─── Provided records ───

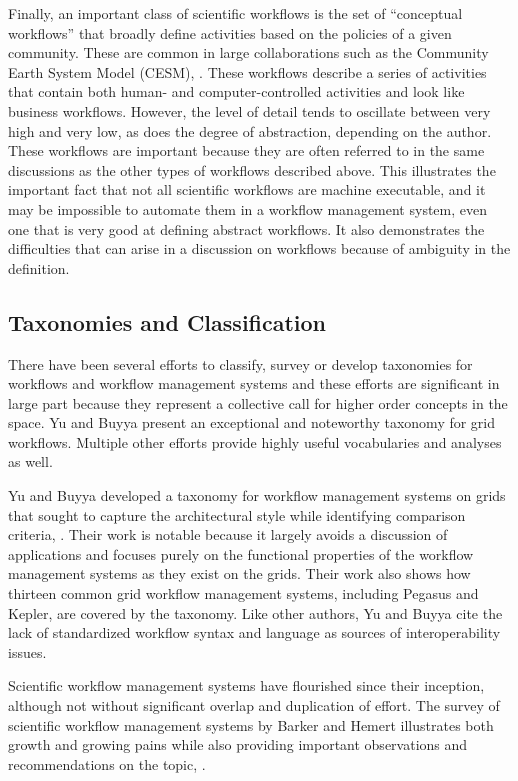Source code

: Finally, an important class of scientific workflows is the set of ``conceptual
workflows'' that broadly define activities based on the policies of a given
community. These are common in large collaborations such as the Community Earth
System Model (CESM), \cite{noauthor_cesm_nodate}. These workflows describe a
series of activities that contain both human- and computer-controlled activities
and look like business workflows. However, the level of detail tends to
oscillate between very high and very low, as does the degree of abstraction,
depending on the author. These workflows are important because they are often
referred to in the same discussions as the other types of workflows described
above. This illustrates the important fact that not all scientific workflows are
machine executable, and it may be impossible to automate them in a workflow
management system, even one that is very good at defining abstract workflows. It
also demonstrates the difficulties that can arise in a discussion on workflows
because of ambiguity in the definition.

\subsection{Taxonomies and Classification}\label{taxonomies-and-classification}
There have been several efforts to classify, survey or develop taxonomies for
workflows and workflow management systems and these efforts are significant in
large part because they represent a collective call for higher order concepts in
the space. Yu and Buyya present an exceptional and noteworthy taxonomy for grid
workflows. Multiple other efforts provide highly useful vocabularies and
analyses as well.

Yu and Buyya developed a taxonomy for workflow management systems on grids that
sought to capture the architectural style while identifying comparison criteria,
\cite{yu_taxonomy_2005}. Their work is notable because it largely avoids a
discussion of applications and focuses purely on the functional properties of
the workflow management systems as they exist on the grids. Their work also
shows how thirteen common grid workflow management systems, including Pegasus
and Kepler, are covered by the taxonomy. Like other authors, Yu and Buyya cite
the lack of standardized workflow syntax and language as sources of
interoperability issues.

Scientific workflow management systems have flourished since their inception,
although not without significant overlap and duplication of effort. The survey
of scientific workflow management systems by Barker and Hemert illustrates both
growth and growing pains while also providing important observations and
recommendations on the topic, \cite{barker_scientific_2007}.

───

With the images left out, set down every entry exactly.

__Written response__
Source code

: Finally, an important class of scientific workflows is the set of ``conceptual
workflows'' that broadly define activities based on the policies of a given
community. These are common in large collaborations such as the Community Earth
System Model (CESM), \cite{noauthor_cesm_nodate}. These workflows describe a
series of activities that contain both human- and computer-controlled activities
and look like business workflows. However, the level of detail tends to
oscillate between very high and very low, as does the degree of abstraction,
depending on the author. These workflows are important because they are often
referred to in the same discussions as the other types of workflows described
above. This illustrates the important fact that not all scientific workflows are
machine executable, and it may be impossible to automate them in a workflow
management system, even one that is very good at defining abstract workflows. It
also demonstrates the difficulties that can arise in a discussion on workflows
because of ambiguity in the definition.

\subsection{Taxonomies and Classification}\label{taxonomies-and-classification}
There have been several efforts to classify, survey or develop taxonomies for
workflows and workflow management systems and these efforts are significant in
large part because they represent a collective call for higher order concepts in
the space. Yu and Buyya present an exceptional and noteworthy taxonomy for grid
workflows. Multiple other efforts provide highly useful vocabularies and
analyses as well.

Yu and Buyya developed a taxonomy for workflow management systems on grids that
sought to capture the architectural style while identifying comparison criteria,
\cite{yu_taxonomy_2005}. Their work is notable because it largely avoids a
discussion of applications and focuses purely on the functional properties of
the workflow management systems as they exist on the grids. Their work also
shows how thirteen common grid workflow management systems, including Pegasus
and Kepler, are covered by the taxonomy. Like other authors, Yu and Buyya cite
the lack of standardized workflow syntax and language as sources of
interoperability issues.

Scientific workflow management systems have flourished since their inception,
although not without significant overlap and duplication of effort. The survey
of scientific workflow management systems by Barker and Hemert illustrates both
growth and growing pains while also providing important observations and
recommendations on the topic, \cite{barker_scientific_2007}.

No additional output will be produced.